### Your instructions
Below are the entries. Set down exactly the line containing "The following code deletes one" and each line after it.

(Plain-text document sources)

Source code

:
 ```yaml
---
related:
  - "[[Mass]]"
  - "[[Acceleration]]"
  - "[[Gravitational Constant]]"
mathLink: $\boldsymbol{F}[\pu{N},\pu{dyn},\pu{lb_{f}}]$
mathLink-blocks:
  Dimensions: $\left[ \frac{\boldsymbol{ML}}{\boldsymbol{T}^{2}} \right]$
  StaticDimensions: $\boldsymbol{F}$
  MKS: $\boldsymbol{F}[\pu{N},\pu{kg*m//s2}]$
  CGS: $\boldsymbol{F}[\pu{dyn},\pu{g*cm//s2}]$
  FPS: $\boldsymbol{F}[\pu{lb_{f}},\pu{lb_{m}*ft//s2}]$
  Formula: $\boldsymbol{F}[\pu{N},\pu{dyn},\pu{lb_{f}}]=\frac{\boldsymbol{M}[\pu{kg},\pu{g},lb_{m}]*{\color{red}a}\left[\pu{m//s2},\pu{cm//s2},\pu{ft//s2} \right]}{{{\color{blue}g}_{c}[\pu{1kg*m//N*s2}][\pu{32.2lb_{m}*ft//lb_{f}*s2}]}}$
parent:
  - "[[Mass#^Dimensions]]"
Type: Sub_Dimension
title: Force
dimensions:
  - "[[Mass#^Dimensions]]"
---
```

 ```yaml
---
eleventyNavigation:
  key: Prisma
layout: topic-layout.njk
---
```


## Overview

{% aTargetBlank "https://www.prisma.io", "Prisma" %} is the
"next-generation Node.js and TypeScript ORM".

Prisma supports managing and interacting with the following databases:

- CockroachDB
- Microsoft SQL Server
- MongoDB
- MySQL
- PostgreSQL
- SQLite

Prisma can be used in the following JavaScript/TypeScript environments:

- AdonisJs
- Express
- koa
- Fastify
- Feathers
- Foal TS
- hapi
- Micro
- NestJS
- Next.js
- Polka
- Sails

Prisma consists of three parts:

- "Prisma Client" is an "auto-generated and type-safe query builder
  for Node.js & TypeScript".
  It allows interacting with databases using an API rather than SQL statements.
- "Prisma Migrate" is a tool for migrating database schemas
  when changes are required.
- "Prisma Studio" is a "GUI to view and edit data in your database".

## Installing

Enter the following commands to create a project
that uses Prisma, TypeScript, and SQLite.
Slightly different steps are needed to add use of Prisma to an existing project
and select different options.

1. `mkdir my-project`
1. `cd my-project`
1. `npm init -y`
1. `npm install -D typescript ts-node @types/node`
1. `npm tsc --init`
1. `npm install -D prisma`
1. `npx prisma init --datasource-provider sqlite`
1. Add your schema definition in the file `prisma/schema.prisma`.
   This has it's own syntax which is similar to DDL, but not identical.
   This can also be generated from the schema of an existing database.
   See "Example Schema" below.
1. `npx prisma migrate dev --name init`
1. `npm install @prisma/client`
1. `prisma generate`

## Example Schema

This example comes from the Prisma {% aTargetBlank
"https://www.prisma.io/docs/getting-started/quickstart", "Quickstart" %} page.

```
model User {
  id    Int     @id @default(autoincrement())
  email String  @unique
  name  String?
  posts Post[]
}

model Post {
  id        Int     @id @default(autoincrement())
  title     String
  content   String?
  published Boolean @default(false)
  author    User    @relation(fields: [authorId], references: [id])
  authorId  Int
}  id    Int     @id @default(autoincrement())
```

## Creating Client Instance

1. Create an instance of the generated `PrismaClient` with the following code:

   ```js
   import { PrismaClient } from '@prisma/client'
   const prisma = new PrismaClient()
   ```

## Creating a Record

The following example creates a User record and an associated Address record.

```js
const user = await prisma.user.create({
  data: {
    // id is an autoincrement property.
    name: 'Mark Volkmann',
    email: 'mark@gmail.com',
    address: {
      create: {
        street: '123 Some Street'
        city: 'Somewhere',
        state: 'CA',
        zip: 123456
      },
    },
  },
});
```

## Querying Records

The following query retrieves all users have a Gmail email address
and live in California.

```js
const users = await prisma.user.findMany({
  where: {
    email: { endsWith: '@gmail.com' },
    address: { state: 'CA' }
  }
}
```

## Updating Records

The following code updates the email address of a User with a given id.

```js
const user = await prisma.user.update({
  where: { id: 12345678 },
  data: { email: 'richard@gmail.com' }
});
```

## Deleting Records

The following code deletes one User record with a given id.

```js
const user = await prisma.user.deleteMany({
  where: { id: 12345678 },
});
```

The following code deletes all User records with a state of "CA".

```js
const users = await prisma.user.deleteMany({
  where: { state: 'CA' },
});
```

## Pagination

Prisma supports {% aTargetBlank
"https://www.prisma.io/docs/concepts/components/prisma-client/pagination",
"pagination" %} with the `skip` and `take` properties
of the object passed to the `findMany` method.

### Response area
The following code deletes one User record with a given id.

```js
const user = await prisma.user.deleteMany({
  where: { id: 12345678 },
});
```

The following code deletes all User records with a state of "CA".

```js
const users = await prisma.user.deleteMany({
  where: { state: 'CA' },
});
```

## Pagination

Prisma supports {% aTargetBlank
"https://www.prisma.io/docs/concepts/components/prisma-client/pagination",
"pagination" %} with the `skip` and `take` properties
of the object passed to the `findMany` method.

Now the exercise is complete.